Unbound Wants to Challenge the DNS Monoculture

by Ostatic Staff - May. 20, 2008

With gazillions of sites on the internet, one of the key pieces of infrastructure is the lowly DNS server. If you think about a world where you're required to locate servers by IP address instead of name, you'll quickly appreciate DNS. In the world of DNS servers, BIND is dominant, running over 70 percent of all DNS servers according to a recent survey. Now a relatively new entry in the market, Unbound, wants to change that.

Though it pretty much owns DNS serving, BIND has had its share of security issues. Some of these have been blamed on code quality - the complete rewrite between BIND 8 and BIND 9 was designed to address that. But some are just because it's a big, critical target. Although there are other DNS servers (such as CNS and PowerDNS) with relatively large distribution, they don't challenge BIND's supremacy.

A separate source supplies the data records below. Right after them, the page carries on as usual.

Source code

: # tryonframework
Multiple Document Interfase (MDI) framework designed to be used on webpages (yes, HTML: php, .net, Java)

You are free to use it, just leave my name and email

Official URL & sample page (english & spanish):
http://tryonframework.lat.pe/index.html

Unbound was developed specifically to create a validating, recursive, and caching DNS server with high performance and good security. Some fairly heavy hitters collaborated in its initial development, including NLnet Labn, Verisign, Nominet, and Kirei. The source code is available, and it's been released under the BSD license to encourage its rapid uptake.

Unbound includes some key features that folks have been wanting to spread in the next-generation internet, including DNSSEC support. In addition to a standalone server, it's also designed to use as an embedded DNS server in applications.

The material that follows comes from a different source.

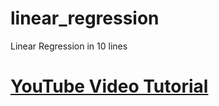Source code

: # linear_regression
Linear Regression in 10 lines

<h1 id="youtube-video-tutorial"><a href="https://www.youtube.com/embed/wP5xEOUM-Oc">YouTube Video Tutorial</a></h1>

Without taking anything away from the long-term success of BIND (how many other applications first written in the early 1980s are still playing a key part in the Internet?), it's good to see a serious, open-source alternative available in this market. The more choices there are for running DNS servers - and the more widespread those choices become - the less chance there is of a single vulnerability hurting large portions of the Internet.